Personal information
- Full name: William Mutlow Abell
- Born: 16 April 1874 Leeds
- Died: 10 June 1960 (aged 86) Herston, Queensland

Career statistics
| Competition | First class |
| Matches | 1 |
| Runs scored | 8 |
| Batting average | 4 |
| 100s/50s | 0/0 |
| Top score | 8 |
| Balls bowled | 0 |
| Wickets | 0 |
| Bowling average | - |
| 5 wickets in innings | 0 |
| 10 wickets in match | 0 |
| Best bowling | - |
| Catches/stumpings | 1/0 |
- Source: , 26 June 2016

= William Abell (cricketer) =

Australian cricketer

William Abell (16 April 1874 - 10 June 1960) was an Australian cricketer.
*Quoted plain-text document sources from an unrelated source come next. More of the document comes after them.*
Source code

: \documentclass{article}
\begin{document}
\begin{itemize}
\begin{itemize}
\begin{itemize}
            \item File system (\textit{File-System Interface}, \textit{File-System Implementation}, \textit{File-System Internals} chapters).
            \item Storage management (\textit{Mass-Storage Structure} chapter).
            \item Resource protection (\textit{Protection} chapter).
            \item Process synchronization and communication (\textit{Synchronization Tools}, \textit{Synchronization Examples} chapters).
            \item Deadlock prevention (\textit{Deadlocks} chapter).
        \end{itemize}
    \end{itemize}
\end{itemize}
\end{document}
He played one first-class match for Queensland in 1902.

As of 1896 Abell was playing for Glenolive Cricket Club in senior cricket. By 1899, after Brisbane electoral cricket was established, he was playing for Toowong representing their B team.

In December 1902 Abell represented Queensland in a first-class game against New South Wales which was the first between the states since 1899. In Queensland's first innings he hit two consecutive fours before being bowled, and was caught at mid-off for a duck in their second innings. He was Queensland's wicket keeper and took one catch in New South Wales first innings.

After his cricket career Abell settled in Granville, New South Wales. He died in 1960.